Levaram nove anos a escolher a Eira. Dois a começar a obra. Um a construí-la. Funcionou pouco mais de ano e meio. Fechou. Inaugurada sete anos depois. Funcionou. Fechou. Reabriu. Fechou. Fartos disso tudo. Desistiram. Entulhada: hoje é o Parque de estacionamento de apoio às Poças (Piscinas Municipais). Acusado de ser o único culpado por aquilo tudo, a piscina da Eira passou à História (injustamente) pelo nome (nada elogioso) de piscina do Monteiro.[1]

Onde construir uma piscina? Andaram às voltas entre as Poças e a ribeira da Cova de Milho, mas acabaram por construí-la na Eira. Eira, antes curral do Castelo (Forte da Estrela). Ali, ao final da rua do Castelo. Ali, diante da entrada para as Poças. Era só atravessar a rua. Via-se dali a praia do Monte Verde mesmo à frente. Foi financiada pelo Governo Central e construída por administração directa da Câmara. Pela dimensão, torre de saltos – rondando os seis metros de altura e três patamares com prancha de saltos -, e por ficar fora do alcance de ondas e marés, foi a melhor da Ilha.[2] Entre 1972/73, altura em que, ainda inacabada, foi aberta ao público, e 1990, altura em que foi abandonada, viveu (poucos e intermitentes) dias de glória.

Realizaram-se ali festivais. Competições de natação, de saltos, water-polo. No dia em que (talvez) tenha sido aberta, recorda Alfredo da Ponte: ‘Tinha 10 anos, nasci em 62, portanto, foi em 72. O José Barriguinha, meu irmão José Francisco, participou.
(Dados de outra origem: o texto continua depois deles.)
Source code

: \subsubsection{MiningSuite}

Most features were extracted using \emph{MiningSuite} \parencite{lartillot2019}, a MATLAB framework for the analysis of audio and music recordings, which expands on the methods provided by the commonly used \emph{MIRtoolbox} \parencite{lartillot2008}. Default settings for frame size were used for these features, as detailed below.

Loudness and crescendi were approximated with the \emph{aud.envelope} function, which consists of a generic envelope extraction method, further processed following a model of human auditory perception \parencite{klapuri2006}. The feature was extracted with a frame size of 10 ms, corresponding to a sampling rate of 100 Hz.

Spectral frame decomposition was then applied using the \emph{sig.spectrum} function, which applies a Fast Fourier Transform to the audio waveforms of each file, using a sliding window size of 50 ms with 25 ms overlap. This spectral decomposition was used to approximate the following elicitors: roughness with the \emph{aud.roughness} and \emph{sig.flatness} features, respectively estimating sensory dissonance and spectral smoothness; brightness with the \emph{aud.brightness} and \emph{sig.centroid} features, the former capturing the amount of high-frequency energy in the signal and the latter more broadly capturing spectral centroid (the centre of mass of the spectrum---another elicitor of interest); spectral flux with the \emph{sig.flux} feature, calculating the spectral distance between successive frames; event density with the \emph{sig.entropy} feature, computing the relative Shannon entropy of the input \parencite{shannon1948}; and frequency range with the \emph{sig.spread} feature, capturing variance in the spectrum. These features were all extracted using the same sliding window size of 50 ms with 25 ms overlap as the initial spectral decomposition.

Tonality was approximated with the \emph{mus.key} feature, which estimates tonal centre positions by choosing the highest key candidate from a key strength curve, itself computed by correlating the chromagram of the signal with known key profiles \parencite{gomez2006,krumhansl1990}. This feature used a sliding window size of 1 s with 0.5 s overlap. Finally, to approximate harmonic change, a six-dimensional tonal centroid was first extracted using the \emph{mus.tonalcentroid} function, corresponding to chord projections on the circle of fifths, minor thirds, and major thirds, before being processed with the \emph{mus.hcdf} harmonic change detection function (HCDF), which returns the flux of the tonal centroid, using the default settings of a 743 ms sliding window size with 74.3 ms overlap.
Com atletas do Clube Naval de Ponta Delgada. Terceiro lugar em resistência, quarto lugar nos 100 metros livres. Em saltos, ganhou o primeiro lugar, com o salto mais artístico. Alguns concorrentes deram cambalhotas e parafusos, mas o José, com o corpo empranchado pelo ar, ganhou a vibração dos espectadores e, ao entrar na água fez aquele “splash”, que só ele sabia fazer. Ainda me lembro dos gritos do pessoal: “José, José, José….” Primeiro prémio. Seis garrafas de spray de matar moscas, oferta da Fina, representada por Edmundo Borges Correia, o Corta-orelhas.[3] E diz-me ainda Paulo Medeiros, já ‘na década de oitenta apanhei festivais. Uma espécie de Jogos Sem Fronteira. Veio Nordeste, Lagoa, Ribeira Grande.’[4] Deram-se aulas de natação, diz José António Garcia: ‘Aprendi a nadar naquela piscina.[5] Porém, se houve alguma vantagem em tê-la construído fora do alcance do mar, quanto à renovação da água que a abastecia, a distância a que ficava do mar, situava-se a 20-30 metros acima do nível da água do mar, ditou-lhe uma sentença de morte.
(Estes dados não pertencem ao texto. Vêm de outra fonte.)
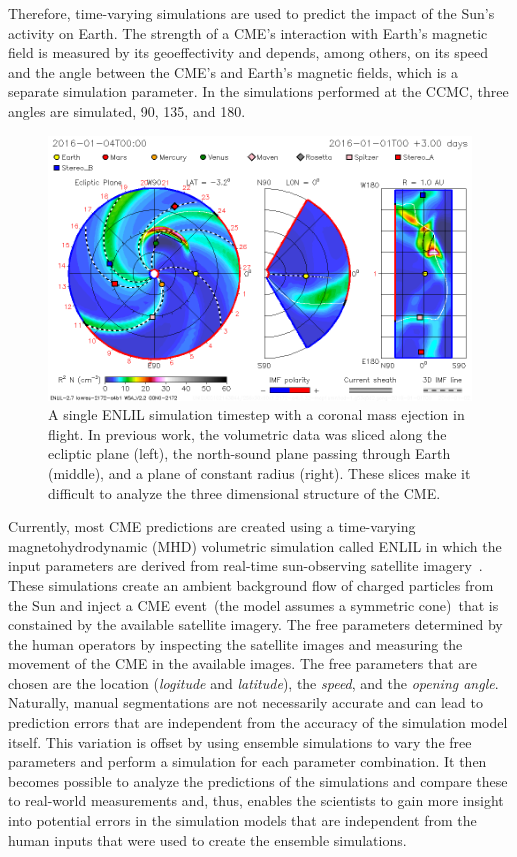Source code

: Therefore, time-varying simulations are used to predict the impact of the Sun's activity on Earth.  The strength of a CME's interaction with Earth's magnetic field is measured by its geoeffectivity and depends, among others, on its speed and the angle between the CME's and Earth's magnetic fields, which is a separate simulation parameter.  In the simulations performed at the CCMC, three angles are simulated, 90\textdegree , 135\textdegree , and 180\textdegree .

\begin{figure}
\includegraphics[width=\textwidth]{figures/contributions/spaceweather/enlil.png}
\caption{A single ENLIL simulation timestep with a coronal mass ejection in flight.  In previous work, the volumetric data was sliced along the ecliptic plane (left), the north-sound plane passing through Earth (middle), and a plane of constant radius (right).  These slices make it difficult to analyze the three dimensional structure of the CME.}
\label{contributions:astro:spaceweather:enlil}
\end{figure}

Currently, most CME predictions are created using a time-varying magnetohydrodynamic (MHD) volumetric simulation called ENLIL in which the input parameters are derived from real-time sun-observing satellite imagery~\cite{mays2015ensemble}.  These simulations create an ambient background flow of charged particles from the Sun and inject a CME event~(the model assumes a symmetric cone)~that is constained by the available satellite imagery.  The free parameters determined by the human operators by inspecting the satellite images and measuring the movement of the CME in the available images.  The free parameters that are chosen are the location (\emph{logitude} and \emph{latitude}), the \emph{speed}, and the \emph{opening angle}.  Naturally, manual segmentations are not necessarily accurate and can lead to prediction errors that are independent from the accuracy of the simulation model itself.  This variation is offset by using ensemble simulations to vary the free parameters and perform a simulation for each parameter combination.  It then becomes possible to analyze the predictions of the simulations and compare these to real-world measurements and, thus, enables the scientists to gain more insight into potential errors in the simulation models that are independent from the human inputs that were used to create the ensemble simulations.

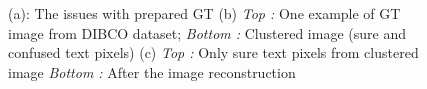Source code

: \documentclass[runningheads]{llncs}
\begin{document}
\begin{figure}[bht!]
\begin{subfigure}[b]{0.32\linewidth}
		\centering {}
		\caption{}
		\label{image_text_17}
	\end{subfigure}	       
	\caption[dibcoProbs]{(a): The issues with prepared GT (b) \textit{Top :} One example of GT image from DIBCO dataset; \textit{Bottom :} Clustered image (sure and confused text pixels) (c) \textit{Top :} Only sure text pixels from clustered image \textit{Bottom :} After the image reconstruction}
	\label{fig:dibcoProbsl}
\end{figure}
\end{document}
De facto, o seu abastecimento defeituoso e irregular foi sempre o seu calcanhar de Aquiles. A deficiente qualidade da sua água, primeiro, água salgada, captada do mar, através de uma bomba, depois, água doce, desviada da rega, selaria o seu destino. E assim foi. De 1990 a 2008/9, além de servir à miudagem de Santo André e da rua do Castelo e arredores de campo de futebol de salão, foi vítima de despejos ilegais por parte da vizinhança. Após queixas, foi selada.

 E tudo porque a piscina não tinha sido localizada nas poças mas sim na plataforma superior e na ocasião porque a Câmara não quis estragar a poça natural e assim aumentaria a zona balnear como aliás também foi pelo mesmo inventor [Fernando Monteiro] levada a cabo.’[6] Desabafaria, já na década de oitenta, Fernando Monteiro. Referia-se, ao período até Abril de 1974. Houve quem, no entanto, já depois de 1974, se empenhasse. A sério. Inclusive, Monteiro. Em 1979, com novo motor, foi inaugurada. Mesmo assim, em 1983, não tinha ainda balneários nem sanitários. Tinham que descer e subir as Poças. Além do mais, a piscina perdia água. Estava rachada. Aparecem novos problemas. Graves. Que fazer? Solução radical. Trocar a água do mar pela da rega. Passou, de facto, a água da rega em 1984. Funcionou naquele ano e no seguinte. No entanto, não dava muito certo: ‘ao cabo de quinze dias a água ficava verde.’[7] Alguém sugeriu que fosse coberta. Não foi. Alguém sugeriu que se cobrisse a área da torre de saltos. Também não foi coberta. Que retirassem a torre de saltos. Que enchessem o poço de saltos. Que diminuíssem o tamanho dos lava-pés. Isso foi feito em 1989. Como, apesar dos esforços, uns atrás dos outros, não resultassem, em 1990, abandonaram-na. E, a olho, dizem, fizeram uma outra piscina nas Poças Velhas (encostada às Poças). Poças Velhas onde a ‘cambada’ de Santo André, do Castelo e arredores, tomava banho incoira. Era alimentada pelo mar. Deu problemas. Tentaram resolvê-los. Rasgaram-lhe duas entradas. ‘Era boa, mas as casas de Santo André canalizavam os esgotos para o mar, resultado, análises preocupantes. Aquilo só terminou com a construção da actual piscina [Em 2005].’ Ficou conhecida pela piscina ‘das blicas do mar.’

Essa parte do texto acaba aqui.